▶ [Data for processing]
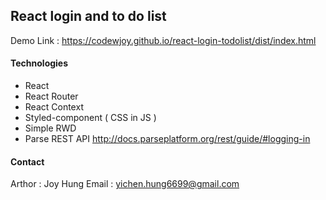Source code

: ## React login and to do list
Demo Link : https://codewjoy.github.io/react-login-todolist/dist/index.html

#### Technologies
* React 
* React Router
* React Context 
* Styled-component ( CSS in JS )
* Simple RWD
* Parse REST API
http://docs.parseplatform.org/rest/guide/#logging-in

#### Contact
Arthor : Joy Hung
Email : yichen.hung6699@gmail.com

▶ [Exercise]
Repeat the preceding records precisely, and leave every picture out of the copy.

▶ [Solution to this exercise]
Source code

: ## React login and to do list
Demo Link : https://codewjoy.github.io/react-login-todolist/dist/index.html

#### Technologies
* React 
* React Router
* React Context 
* Styled-component ( CSS in JS )
* Simple RWD
* Parse REST API
http://docs.parseplatform.org/rest/guide/#logging-in

#### Contact
Arthor : Joy Hung
Email : yichen.hung6699@gmail.com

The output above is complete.